The effect of this scenario on water quality can be assessed by comparing the leaching water nitrate concentration calculated by the GRAFS model between the current and the scenarized situation (Figure 6). Further, coupling GRAFS and Riverstrahler models shows how nitrate concentration would be reduced in the drainage network of the different rivers of the Western Atlantic façade and English Channel [Desmit et al. 2018; Garnier et al. 2019b, 2022b], reducing the risks of coastal eutrophication (Figure 4b).
Greenhouse gas emissions by agriculture are also predicted to be drastically reduced in this agro-ecological scenario, owing to reduced livestock numbers (hence reduction of methane emissions) and suppression of synthetic N fertilizers (hence reduction of CO2 emissions for fertilizer synthesis and N2O emissions from cropland (Figure 7).
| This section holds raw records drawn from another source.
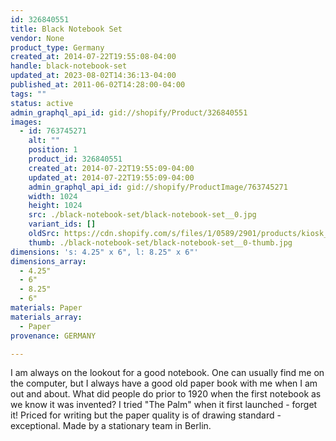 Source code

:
 ```yaml
---
id: 326840551
title: Black Notebook Set
vendor: None
product_type: Germany
created_at: 2014-07-22T19:55:08-04:00
handle: black-notebook-set
updated_at: 2023-08-02T14:36:13-04:00
published_at: 2011-06-02T14:28:00-04:00
tags: ""
status: active
admin_graphql_api_id: gid://shopify/Product/326840551
images:
  - id: 763745271
    alt: ""
    position: 1
    product_id: 326840551
    created_at: 2014-07-22T19:55:09-04:00
    updated_at: 2014-07-22T19:55:09-04:00
    admin_graphql_api_id: gid://shopify/ProductImage/763745271
    width: 1024
    height: 1024
    src: ./black-notebook-set/black-notebook-set__0.jpg
    variant_ids: []
    oldSrc: https://cdn.shopify.com/s/files/1/0589/2901/products/kiosk_blacknotebookset.tif.jpeg?v=1406073309
    thumb: ./black-notebook-set/black-notebook-set__0-thumb.jpg
dimensions: 's: 4.25" x 6", l: 8.25" x 6"'
dimensions_array:
  - 4.25"
  - 6"
  - 8.25"
  - 6"
materials: Paper
materials_array:
  - Paper
provenance: GERMANY

---
```


I am always on the lookout for a good notebook. One can usually find me on the computer, but I always have a good old paper book with me when I am out and about. What did people do prior to 1920 when the first notebook as we know it was invented? I tried "The Palm" when it first launched - forget it! Priced for writing but the paper quality is of drawing standard - exceptional. Made by a stationary team in Berlin. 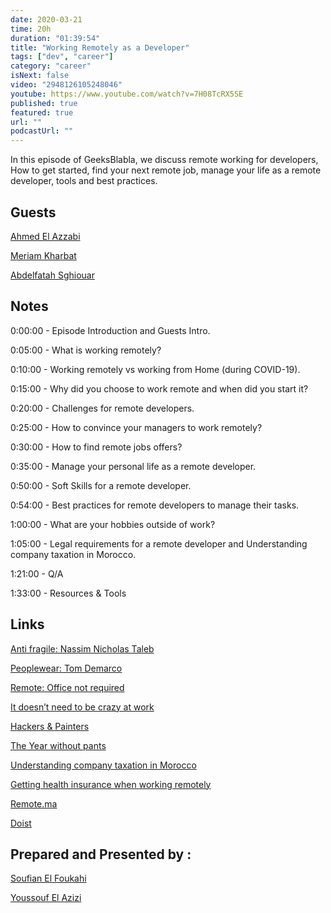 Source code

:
 ```yaml
---
date: 2020-03-21
time: 20h
duration: "01:39:54"
title: "Working Remotely as a Developer"
tags: ["dev", "career"]
category: "career"
isNext: false
video: "2948126105248046"
youtube: https://www.youtube.com/watch?v=7H08TcRX5SE
published: true
featured: true
url: ""
podcastUrl: ""
---
```


In this episode of GeeksBlabla, we discuss remote working for developers, How to get started, find your next remote job, manage your life as a remote developer, tools and best practices.

## Guests

[Ahmed El Azzabi](https://mylink.fyi/elazzabi)

[Meriam Kharbat](https://medium.com/@MeriamKharbat)

[Abdelfatah Sghiouar](https://twitter.com/boredabdel)

## Notes

0:00:00 - Episode Introduction and Guests Intro.

0:05:00 - What is working remotely?

0:10:00 - Working remotely vs working from Home (during COVID-19).

0:15:00 - Why did you choose to work remote and when did you start it?

0:20:00 - Challenges for remote developers.

0:25:00 - How to convince your managers to work remotely?

0:30:00 - How to find remote jobs offers?

0:35:00 - Manage your personal life as a remote developer.

0:50:00 - Soft Skills for a remote developer.

0:54:00 - Best practices for remote developers to manage their tasks.

1:00:00 - What are your hobbies outside of work?

1:05:00 - Legal requirements for a remote developer and Understanding company taxation in Morocco.

1:21:00 - Q/A

1:33:00 - Resources & Tools

## Links

[Anti fragile: Nassim Nicholas Taleb](https://www.amazon.com/Antifragile-Things-That-Gain-Disorder/dp/B00A2ZIZYQ/ref=sr_1_1?crid=27ORBT6COOI68&dchild=1&keywords=anti+fragile&qid=1584823260&s=books&sprefix=anti+%2Cstripbooks-intl-ship%2C257&sr=1-1)

[Peoplewear: Tom Demarco ](https://www.amazon.de/dp/0321934113/ref=sr_1_1?crid=36P5HKAPQOXZB&dchild=1&keywords=peopleware&qid=1584823460&sprefix=peoplew%2Caps%2C164&sr=8-1)

[Remote: Office not required ](https://www.amazon.com/Remote-Office-Required-Jason-Fried/dp/0804137501/ref=sr_1_1?keywords=remote+office+not+required&qid=1584823591&sr=8-1)

[It doesn’t need to be crazy at work ](https://www.amazon.com/gp/product/0062874780/ref=dbs_a_def_rwt_bibl_vppi_i2)

[Hackers & Painters ](https://www.amazon.com/Hackers-Painters-Big-Ideas-Computer/dp/1449389554/ref=sr_1_1?crid=2BW3J4SKLKO1O&keywords=hackers+and+painters&qid=1584823568&s=audible&sprefix=hackers+and+%2Caudible%2C884&sr=1-1-catcorr)

[The Year without pants ](https://www.amazon.com/Year-Without-Pants-WordPress-com-Future/dp/B00FPT6EBK/ref=sr_1_1?keywords=the+year+without+pants&qid=1584823524&sr=8-1)

[Understanding company taxation in Morocco ](https://remote.ma/2019/09/02/understanding-company-taxation-in-morocco/)

[Getting health insurance when working remotely](https://remote.ma/2019/08/05/how-to-get-health-insurance-in-morocco-when-you-work-remotely/)

[Remote.ma](https://remote.ma)

[Doist](https://doist.com/blog/)

## Prepared and Presented by :

[Soufian El Foukahi](https://twitter.com/soufianelf/)

[Youssouf El Azizi](https://elazizi.com/)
For the Seine Basin, the Great West and France as a whole, the contribution of agriculture to total greenhouse gas emissions in terms of CO2 equivalent is estimated to have reduced by 33%, 74% and 50% respectively [Garnier et al. 2019a, 2022a].
6. Conclusions
The water-agro-food continuum concept, gradually developed in the past 30 years, was a guide for dealing with the tremendous complexity of the intertwined challenges of food production, international trade, environmental quality and climate changes. It stresses the central role that agriculture and food supply play in a globalized world. It has helped conceiving a vision of our future where these challenges would be met altogether. These challenges are global in nature as they ultimately concern the whole planet. However, the solutions, just like the research on which they are based, needs to be rooted in territories. The Seine watershed, from that perspective was a very fruitful case study, because it is a paradigmatic example of a territory organized around a huge metropolis of global significance, ans well as a highly specialized agricultural area with extremely intensive farming practices. This is likely to be one of the main reasons for the exceptional longevity and productivity of the PIREN-Seine program.
Conflicts of interest
Authors have no conflict of interest to declare.
Acknowledgments
The authors wish to express their deep gratitude to all their students and collaborators who, since three decades, were involved in the gradual elaboration of the approaches exposed in this paper. Ghislain de Marsily welcomed both of us in his lab where he ensured the best scientific environment for developing creative and interdisciplinary research. We are extremely grateful to him for his openness and attention. His catchphrase was: “I let the researchers do the research they want, because that is what they do best!”.